There’s been a lot going on lately, between the OLA Superconference and the online events: Get to Know Hi-Lo and #IReadCanadian BUT I am super, SUPER excited to announce that I have more books coming, all with Orca Book Publishers.

First up is Fish Out of Water coming this August. Go here to read about it, but all you really need to know about it at this point is that it’s about a boy who wants to learn to knit as part of his bar mitzvah project but faces a lot of pushback, even from the people who love him the most. Do you love the cover? Yeah, you do. Ordering links coming soon, but until then, add the book to your Goodreads TBR.
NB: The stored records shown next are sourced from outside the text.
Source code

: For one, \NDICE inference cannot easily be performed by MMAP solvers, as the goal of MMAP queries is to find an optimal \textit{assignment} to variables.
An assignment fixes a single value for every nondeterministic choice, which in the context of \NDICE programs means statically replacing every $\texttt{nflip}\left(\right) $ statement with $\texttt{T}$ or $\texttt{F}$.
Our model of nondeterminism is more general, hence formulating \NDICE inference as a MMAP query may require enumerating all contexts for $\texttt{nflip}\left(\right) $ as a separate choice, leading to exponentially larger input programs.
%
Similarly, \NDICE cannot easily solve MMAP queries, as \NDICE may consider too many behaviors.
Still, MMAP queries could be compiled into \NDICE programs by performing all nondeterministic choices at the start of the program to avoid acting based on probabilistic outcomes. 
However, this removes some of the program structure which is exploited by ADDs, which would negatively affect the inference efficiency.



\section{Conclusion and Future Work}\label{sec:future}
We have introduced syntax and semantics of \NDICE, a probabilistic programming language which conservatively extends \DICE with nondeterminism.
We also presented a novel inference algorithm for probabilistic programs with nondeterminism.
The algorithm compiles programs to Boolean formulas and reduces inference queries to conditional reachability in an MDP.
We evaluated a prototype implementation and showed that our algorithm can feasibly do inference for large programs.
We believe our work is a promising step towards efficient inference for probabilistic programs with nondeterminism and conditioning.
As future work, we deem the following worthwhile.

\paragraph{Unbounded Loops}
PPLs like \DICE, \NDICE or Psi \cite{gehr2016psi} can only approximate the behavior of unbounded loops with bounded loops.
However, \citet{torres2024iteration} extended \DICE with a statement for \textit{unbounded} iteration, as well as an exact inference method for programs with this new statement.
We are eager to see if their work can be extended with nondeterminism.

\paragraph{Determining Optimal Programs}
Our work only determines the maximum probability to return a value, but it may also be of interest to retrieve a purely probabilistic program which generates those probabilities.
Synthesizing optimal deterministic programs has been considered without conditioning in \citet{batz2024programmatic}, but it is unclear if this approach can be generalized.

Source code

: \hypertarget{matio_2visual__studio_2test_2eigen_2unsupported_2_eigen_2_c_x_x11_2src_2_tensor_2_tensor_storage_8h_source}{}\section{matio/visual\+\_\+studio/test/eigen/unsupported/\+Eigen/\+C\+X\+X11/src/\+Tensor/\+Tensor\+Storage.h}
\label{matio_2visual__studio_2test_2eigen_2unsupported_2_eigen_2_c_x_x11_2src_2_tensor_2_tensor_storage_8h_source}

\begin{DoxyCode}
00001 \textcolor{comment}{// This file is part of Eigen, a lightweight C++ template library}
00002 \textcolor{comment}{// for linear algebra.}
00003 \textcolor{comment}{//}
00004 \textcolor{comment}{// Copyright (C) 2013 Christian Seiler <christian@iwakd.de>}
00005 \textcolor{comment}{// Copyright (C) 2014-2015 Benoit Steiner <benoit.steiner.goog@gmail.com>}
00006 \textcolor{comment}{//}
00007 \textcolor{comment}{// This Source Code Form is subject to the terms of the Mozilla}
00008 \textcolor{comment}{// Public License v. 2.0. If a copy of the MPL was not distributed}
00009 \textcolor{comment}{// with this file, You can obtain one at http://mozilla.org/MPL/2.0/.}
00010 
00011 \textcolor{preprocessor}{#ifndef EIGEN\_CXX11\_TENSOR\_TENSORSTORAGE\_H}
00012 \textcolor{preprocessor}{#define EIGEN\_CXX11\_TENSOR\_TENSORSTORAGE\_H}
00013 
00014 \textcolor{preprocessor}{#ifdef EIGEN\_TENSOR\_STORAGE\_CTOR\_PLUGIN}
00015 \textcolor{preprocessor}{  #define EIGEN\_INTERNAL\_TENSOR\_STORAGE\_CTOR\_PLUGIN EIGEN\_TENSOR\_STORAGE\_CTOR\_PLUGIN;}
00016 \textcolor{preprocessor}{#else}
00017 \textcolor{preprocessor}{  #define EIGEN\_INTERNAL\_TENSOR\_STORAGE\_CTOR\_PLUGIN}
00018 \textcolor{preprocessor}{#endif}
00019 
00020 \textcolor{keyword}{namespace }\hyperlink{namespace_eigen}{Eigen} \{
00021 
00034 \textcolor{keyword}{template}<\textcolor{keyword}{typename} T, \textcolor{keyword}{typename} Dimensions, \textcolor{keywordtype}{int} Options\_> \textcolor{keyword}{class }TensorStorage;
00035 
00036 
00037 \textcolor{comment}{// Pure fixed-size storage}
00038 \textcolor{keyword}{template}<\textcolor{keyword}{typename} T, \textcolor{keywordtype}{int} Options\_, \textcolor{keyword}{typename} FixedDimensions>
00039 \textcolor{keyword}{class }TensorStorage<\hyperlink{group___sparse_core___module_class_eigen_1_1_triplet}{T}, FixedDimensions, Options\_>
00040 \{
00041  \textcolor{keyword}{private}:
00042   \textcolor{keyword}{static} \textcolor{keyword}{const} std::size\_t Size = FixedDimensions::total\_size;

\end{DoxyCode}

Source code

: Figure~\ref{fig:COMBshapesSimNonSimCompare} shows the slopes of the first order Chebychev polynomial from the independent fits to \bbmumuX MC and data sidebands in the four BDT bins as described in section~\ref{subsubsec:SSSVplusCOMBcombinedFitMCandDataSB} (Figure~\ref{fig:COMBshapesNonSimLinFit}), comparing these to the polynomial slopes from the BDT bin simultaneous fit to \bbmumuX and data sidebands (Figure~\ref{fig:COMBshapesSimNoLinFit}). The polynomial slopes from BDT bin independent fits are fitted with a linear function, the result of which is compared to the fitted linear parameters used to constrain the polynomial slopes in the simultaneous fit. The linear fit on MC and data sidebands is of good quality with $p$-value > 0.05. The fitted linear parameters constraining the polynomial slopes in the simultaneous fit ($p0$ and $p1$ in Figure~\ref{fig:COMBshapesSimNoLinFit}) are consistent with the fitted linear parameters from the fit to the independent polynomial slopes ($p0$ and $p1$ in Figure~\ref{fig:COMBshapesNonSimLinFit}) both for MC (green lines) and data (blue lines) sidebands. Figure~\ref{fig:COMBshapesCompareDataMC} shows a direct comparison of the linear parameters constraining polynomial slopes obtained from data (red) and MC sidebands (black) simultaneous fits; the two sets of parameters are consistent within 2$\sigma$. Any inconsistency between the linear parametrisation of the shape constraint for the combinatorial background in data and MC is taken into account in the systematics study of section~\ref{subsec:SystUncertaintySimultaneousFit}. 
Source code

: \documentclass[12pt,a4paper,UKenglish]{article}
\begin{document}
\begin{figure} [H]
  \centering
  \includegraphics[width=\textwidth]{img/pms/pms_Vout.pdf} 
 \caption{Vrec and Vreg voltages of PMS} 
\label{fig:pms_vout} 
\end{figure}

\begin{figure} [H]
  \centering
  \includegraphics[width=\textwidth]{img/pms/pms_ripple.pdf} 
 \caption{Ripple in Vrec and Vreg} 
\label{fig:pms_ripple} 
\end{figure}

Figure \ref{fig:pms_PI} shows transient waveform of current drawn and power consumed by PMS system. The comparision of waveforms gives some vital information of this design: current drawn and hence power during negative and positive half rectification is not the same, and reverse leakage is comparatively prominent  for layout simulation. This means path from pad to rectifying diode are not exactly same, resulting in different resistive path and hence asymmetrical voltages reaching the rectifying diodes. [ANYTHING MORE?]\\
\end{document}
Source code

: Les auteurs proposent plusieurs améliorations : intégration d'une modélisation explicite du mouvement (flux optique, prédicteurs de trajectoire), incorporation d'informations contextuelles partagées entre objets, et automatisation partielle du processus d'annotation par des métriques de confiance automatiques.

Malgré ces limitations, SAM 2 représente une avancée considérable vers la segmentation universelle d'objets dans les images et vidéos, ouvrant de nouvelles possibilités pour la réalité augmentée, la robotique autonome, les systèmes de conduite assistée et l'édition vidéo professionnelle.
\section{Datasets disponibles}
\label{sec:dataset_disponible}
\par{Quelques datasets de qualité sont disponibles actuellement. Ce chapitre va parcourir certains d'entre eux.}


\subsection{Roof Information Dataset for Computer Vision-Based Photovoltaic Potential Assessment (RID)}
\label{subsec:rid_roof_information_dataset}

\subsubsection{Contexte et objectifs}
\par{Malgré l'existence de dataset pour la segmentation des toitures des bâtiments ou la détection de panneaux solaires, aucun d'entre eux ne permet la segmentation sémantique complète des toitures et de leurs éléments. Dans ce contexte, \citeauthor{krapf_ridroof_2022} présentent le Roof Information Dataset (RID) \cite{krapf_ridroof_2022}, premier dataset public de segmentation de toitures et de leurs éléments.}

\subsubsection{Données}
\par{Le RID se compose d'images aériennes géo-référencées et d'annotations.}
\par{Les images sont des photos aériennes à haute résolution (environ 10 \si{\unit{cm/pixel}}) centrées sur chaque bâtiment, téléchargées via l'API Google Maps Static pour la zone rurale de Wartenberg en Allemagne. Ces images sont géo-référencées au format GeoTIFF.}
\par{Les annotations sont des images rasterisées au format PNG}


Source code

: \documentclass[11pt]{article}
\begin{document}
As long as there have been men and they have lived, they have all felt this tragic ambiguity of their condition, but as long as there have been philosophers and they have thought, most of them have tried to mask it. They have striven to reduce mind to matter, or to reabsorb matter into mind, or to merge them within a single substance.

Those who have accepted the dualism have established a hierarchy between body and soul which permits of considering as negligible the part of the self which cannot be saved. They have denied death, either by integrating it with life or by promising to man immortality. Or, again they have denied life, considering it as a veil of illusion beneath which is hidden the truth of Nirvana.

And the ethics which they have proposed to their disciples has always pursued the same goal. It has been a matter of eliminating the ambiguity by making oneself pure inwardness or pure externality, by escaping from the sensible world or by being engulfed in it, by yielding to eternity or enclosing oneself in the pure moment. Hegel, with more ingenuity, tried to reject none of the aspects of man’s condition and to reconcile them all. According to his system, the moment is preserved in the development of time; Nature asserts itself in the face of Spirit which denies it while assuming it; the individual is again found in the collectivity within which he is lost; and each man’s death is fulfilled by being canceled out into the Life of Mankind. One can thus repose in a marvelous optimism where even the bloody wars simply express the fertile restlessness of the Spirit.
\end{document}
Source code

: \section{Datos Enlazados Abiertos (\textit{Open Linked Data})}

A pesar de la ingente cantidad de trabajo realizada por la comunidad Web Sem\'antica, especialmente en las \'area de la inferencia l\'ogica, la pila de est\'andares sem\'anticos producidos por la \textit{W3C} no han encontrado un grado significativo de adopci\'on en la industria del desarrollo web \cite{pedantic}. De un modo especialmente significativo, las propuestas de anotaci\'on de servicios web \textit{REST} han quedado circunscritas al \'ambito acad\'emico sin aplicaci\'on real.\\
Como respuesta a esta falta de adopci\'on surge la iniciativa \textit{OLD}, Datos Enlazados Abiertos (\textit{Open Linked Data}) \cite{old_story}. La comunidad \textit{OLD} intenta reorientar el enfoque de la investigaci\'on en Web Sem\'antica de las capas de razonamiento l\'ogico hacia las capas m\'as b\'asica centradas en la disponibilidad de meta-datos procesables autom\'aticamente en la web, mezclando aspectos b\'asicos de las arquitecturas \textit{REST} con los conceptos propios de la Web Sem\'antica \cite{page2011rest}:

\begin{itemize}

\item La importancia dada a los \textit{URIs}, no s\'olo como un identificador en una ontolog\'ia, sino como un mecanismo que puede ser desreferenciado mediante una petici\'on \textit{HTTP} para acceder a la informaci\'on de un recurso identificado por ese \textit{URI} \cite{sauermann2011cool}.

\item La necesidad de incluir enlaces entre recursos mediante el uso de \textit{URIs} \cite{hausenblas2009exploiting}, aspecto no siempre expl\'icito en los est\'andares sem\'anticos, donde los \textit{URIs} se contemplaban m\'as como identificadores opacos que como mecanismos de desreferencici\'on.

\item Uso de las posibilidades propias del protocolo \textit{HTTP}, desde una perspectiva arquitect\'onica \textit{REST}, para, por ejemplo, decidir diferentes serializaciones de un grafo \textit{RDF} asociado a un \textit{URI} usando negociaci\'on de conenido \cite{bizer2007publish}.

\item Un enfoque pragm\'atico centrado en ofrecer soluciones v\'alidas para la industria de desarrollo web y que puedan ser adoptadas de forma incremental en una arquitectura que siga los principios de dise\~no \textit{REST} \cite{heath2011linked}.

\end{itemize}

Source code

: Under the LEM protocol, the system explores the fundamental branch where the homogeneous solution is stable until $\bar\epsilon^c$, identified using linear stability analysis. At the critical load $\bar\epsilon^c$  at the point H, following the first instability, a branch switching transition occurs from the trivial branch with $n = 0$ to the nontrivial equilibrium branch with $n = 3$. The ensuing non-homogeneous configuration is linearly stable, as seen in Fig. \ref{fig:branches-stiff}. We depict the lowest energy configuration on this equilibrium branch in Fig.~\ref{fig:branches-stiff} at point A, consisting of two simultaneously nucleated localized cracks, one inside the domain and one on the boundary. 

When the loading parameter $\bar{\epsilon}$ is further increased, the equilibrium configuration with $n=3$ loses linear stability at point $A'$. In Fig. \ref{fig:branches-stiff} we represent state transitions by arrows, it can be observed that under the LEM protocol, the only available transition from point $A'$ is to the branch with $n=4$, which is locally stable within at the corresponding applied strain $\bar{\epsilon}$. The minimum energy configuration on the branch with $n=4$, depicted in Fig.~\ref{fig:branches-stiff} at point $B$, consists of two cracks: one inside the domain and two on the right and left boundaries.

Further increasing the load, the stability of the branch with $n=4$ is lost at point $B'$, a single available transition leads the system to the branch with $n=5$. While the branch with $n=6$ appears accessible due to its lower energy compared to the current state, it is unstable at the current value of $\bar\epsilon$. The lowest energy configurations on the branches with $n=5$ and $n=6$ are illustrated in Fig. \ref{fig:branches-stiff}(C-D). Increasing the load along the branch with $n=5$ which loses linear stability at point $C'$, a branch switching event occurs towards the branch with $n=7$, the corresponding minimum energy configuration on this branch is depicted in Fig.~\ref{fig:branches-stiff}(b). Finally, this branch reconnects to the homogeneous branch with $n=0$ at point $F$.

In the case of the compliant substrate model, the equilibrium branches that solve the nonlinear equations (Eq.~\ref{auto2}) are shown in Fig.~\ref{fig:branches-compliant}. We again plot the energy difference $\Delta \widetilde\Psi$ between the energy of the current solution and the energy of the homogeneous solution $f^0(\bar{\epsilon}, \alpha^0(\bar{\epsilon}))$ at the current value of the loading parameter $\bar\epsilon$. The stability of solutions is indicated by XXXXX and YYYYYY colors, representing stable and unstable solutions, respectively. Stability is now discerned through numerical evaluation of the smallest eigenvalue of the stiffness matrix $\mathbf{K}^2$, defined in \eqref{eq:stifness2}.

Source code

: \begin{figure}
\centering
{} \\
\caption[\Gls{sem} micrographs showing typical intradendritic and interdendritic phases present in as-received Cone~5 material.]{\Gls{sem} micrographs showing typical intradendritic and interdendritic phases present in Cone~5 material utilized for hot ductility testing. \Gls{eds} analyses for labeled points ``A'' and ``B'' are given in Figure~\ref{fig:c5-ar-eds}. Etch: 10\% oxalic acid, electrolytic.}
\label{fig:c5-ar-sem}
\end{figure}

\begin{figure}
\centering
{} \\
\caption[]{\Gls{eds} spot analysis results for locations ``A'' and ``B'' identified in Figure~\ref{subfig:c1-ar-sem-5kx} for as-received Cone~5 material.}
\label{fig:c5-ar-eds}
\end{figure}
Later, in Fall of 2021, the book of my heart, Tree of Life will release. This book has been a long time coming and is so, so, so important to me. Here’s my pitch for it:

Twelve-year-old Evelyn—Evie—Walman is not obsessed with death. She does think about it a lot, though, but only because her family runs a Jewish funeral home. At twelve, Evie already knows she’s going to be a funeral director when she grows up. Even if it means kids at school call her ‘corpse girl’ and say she smells like death. They’re just mean and don’t get how important funeral directors are.

Evie loves her part-time job at the funeral home. She cleans—dusting caskets, polishing pews, and vacuuming the chapel—and on funeral days, she dresses up and hands out tissues and offers her condolences to mourners. She doesn’t normally help her parents with the grieving families, until one day when they ask her to help with Oren, a boy her age who was in a tragic car accident that killed both his parents. Evie is to keep him company while they make the funeral arrangements with his uncle.

Evie knows all about funerals and is ready—even eager—to help the boy. Until it all goes terribly wrong. She quickly realizes that while she may know a lot about funerals, she doesn’t know very much about grief at all. She’s perplexed that her attempts to console and comfort the boy don’t work. He won’t speak, doesn’t care about her attempts at condolences, and even slams a door in her face.

Determined to make it right, and with a little help from her parents, Evie learns better how to deal with the grieving boy and they even develop a friendship. She’s committed to helping him heal as much as she can. Even if what he wants is for her to take him behind the scenes at the funeral home, showing him a side of the operation that few people ever see. And something she’s never seen—a real dead body.

TREE OF LIFE is a heartwarming, honest, respectful, and sometimes wry look at the inner workings of a Jewish funeral home through the lens of a tween who simply sees it as the family business.

What do you think? I’m so, so, so excited to share this book. Still early days so no cover or order links yet, but some kind soul has put it up on Goodreads so you can add it there.

More news coming soon, if you believe it, but until then, thanks for celebrating with me.